Every line in the records below that holds "underset" must be identified and copied.

———

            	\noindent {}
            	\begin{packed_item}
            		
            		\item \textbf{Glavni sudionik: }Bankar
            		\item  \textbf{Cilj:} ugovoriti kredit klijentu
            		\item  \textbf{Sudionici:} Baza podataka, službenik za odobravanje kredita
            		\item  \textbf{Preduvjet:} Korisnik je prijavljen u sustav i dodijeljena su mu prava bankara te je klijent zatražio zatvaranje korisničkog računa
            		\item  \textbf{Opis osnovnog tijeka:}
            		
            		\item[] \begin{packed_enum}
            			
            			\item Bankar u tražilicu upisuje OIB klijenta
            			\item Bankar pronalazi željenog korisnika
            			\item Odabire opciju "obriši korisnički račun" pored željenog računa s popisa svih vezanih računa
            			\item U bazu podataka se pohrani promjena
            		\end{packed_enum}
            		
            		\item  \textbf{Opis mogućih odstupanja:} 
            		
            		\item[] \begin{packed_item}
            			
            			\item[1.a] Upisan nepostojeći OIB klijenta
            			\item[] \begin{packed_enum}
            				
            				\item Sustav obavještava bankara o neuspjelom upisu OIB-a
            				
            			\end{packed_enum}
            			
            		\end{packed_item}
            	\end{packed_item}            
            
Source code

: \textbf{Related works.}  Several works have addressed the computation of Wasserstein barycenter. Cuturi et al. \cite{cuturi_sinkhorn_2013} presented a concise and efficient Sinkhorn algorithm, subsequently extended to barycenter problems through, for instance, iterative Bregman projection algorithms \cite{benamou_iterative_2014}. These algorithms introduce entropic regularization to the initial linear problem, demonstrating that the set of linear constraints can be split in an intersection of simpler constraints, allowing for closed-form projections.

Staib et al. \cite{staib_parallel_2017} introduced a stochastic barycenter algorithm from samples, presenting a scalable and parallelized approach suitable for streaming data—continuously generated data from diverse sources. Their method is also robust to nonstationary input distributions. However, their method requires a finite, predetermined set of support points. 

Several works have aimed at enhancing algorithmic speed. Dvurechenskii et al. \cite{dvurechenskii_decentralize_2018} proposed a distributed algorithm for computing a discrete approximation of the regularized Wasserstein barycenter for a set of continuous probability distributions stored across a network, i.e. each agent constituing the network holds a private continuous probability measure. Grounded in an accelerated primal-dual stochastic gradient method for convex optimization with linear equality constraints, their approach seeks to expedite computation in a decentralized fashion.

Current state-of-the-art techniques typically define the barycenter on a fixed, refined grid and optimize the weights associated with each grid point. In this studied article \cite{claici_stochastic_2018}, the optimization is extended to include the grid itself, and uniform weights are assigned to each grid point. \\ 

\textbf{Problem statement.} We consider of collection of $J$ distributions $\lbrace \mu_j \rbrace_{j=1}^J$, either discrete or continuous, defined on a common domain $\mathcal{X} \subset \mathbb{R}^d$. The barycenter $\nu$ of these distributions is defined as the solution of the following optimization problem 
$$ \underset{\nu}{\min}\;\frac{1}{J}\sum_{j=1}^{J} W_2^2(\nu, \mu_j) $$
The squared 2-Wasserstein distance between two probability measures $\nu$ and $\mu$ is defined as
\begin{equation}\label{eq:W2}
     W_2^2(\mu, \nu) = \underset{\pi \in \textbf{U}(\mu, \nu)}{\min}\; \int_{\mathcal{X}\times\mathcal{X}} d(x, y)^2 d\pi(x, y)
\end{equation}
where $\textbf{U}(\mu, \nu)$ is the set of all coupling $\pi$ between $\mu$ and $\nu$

———

* [TASK SOLUTION]:
$$ \underset{\nu}{\min}\;\frac{1}{J}\sum_{j=1}^{J} W_2^2(\nu, \mu_j) $$
     W_2^2(\mu, \nu) = \underset{\pi \in \textbf{U}(\mu, \nu)}{\min}\; \int_{\mathcal{X}\times\mathcal{X}} d(x, y)^2 d\pi(x, y)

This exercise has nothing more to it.